Near the end of her life when she was confined to a bed, Thompson said he often found people lined up to visit Houlihan at their home. To Thompson’s surprise, Ecke, a longtime opponent of Houlihan’s regarding local development issues, sent flowers to the ailing councilwoman.
“In terms of issues, they were on opposite sides,” Thompson said. “But when she saw the strength of Ecke’s character to rise above those conflicts and send flowers, that surprised me, and I know it surprised her. She felt very encouraged.”
However, Thompson said he was discouraged by the people who chose not to visit Houlihan in her final days, including several of her peers on the council.
After several years of chemotherapy treatment, Houlihan died at the age of 63, which Thompson described as “a great loss to this city.”
All creatures, great and small
Outside of her life in politics, Thompson said one little known fact about Houlihan is that she was an ardent collector of vinyl records, porcelain figurines and Native American art, clothing and jewelry.
“(Native American artwork) was a real passion for her, stemming from her degree in anthropology — she respected the American Indian’s stewardship of the planet.”
But Thompson said Houlihan’s greatest passion was for animals of all kinds. If there was an injured animal in need of assistance, Houlihan tried to care for it. Eventually, Houlihan’s love for animals led to a wide assortment of animals living at the couple’s home.
“We owned a property that was fairly big in Encinitas, and despite my opposition, it was filled up with all manner of turtles, rats, birds and iguanas,” Thompson said. “They were all disenfranchised — three legs, one eye — they certainly weren’t a fashion accessory. They were the great unwashed of the world and she loved them dearly.”
During her time in Encinitas, Houlihan helped the city’s parks become more dog friendly and she also founded the Spray & Neuter Action Program (SNAP) and Wee Companions Small Animal Rescue.

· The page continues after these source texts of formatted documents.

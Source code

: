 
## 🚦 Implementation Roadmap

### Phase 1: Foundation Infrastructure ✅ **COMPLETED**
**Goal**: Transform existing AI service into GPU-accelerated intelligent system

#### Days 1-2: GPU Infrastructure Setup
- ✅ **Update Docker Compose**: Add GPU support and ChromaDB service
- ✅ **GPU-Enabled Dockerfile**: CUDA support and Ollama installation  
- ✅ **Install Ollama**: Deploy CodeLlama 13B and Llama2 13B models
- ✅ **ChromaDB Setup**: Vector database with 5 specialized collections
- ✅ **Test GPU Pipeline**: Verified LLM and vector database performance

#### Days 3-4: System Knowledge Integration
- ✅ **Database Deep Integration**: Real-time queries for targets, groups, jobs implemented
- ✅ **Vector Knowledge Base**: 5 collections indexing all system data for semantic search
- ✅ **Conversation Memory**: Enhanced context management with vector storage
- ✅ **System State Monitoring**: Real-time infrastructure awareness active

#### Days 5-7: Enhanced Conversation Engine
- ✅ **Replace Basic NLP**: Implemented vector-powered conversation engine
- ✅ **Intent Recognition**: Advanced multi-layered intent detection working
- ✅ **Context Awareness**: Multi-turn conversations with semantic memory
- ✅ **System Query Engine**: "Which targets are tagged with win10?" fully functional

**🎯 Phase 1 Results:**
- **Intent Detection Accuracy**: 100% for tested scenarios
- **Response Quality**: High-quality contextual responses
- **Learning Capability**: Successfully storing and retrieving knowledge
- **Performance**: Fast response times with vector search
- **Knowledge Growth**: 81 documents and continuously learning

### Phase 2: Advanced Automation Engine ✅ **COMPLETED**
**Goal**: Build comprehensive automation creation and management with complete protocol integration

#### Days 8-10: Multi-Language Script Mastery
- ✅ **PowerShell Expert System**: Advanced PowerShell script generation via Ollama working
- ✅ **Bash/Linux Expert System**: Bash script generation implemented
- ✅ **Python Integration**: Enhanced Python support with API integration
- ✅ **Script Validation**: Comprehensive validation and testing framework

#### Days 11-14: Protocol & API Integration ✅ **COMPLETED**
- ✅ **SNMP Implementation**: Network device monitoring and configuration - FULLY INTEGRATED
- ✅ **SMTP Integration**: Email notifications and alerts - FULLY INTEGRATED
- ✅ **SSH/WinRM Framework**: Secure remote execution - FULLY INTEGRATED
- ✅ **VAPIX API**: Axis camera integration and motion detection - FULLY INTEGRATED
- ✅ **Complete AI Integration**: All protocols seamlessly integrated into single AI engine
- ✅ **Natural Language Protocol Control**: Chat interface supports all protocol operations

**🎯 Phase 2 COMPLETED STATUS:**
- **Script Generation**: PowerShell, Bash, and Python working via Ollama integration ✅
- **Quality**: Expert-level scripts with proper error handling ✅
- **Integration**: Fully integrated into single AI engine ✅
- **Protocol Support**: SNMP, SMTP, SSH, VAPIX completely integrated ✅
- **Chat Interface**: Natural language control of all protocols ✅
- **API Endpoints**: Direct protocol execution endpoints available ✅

After her death, the city honored the former councilwoman by naming a 44-acre recreational area the Maggie Houlihan Memorial Dog Park.
Thompson, who wrote the book primarily for Houlihan’s grandson, described the writing process as a “voyage of discovery,” learning new things about his partner at various stages in her life.
“It was a very satisfying and emotional process,” Thompson said. “It was very rewarding to write because I felt I did my job of representing her life to her grandson. If people read it, and they are entertained by it, inspired by it, laugh and cry — that’s icing on the cake.”
Thompson’s book “An Inconvenient Voice: One Woman’s Fight Against Injustice,” is available for purchase on Amazon. Thompson’s website is www.ianthompsonbooks.com.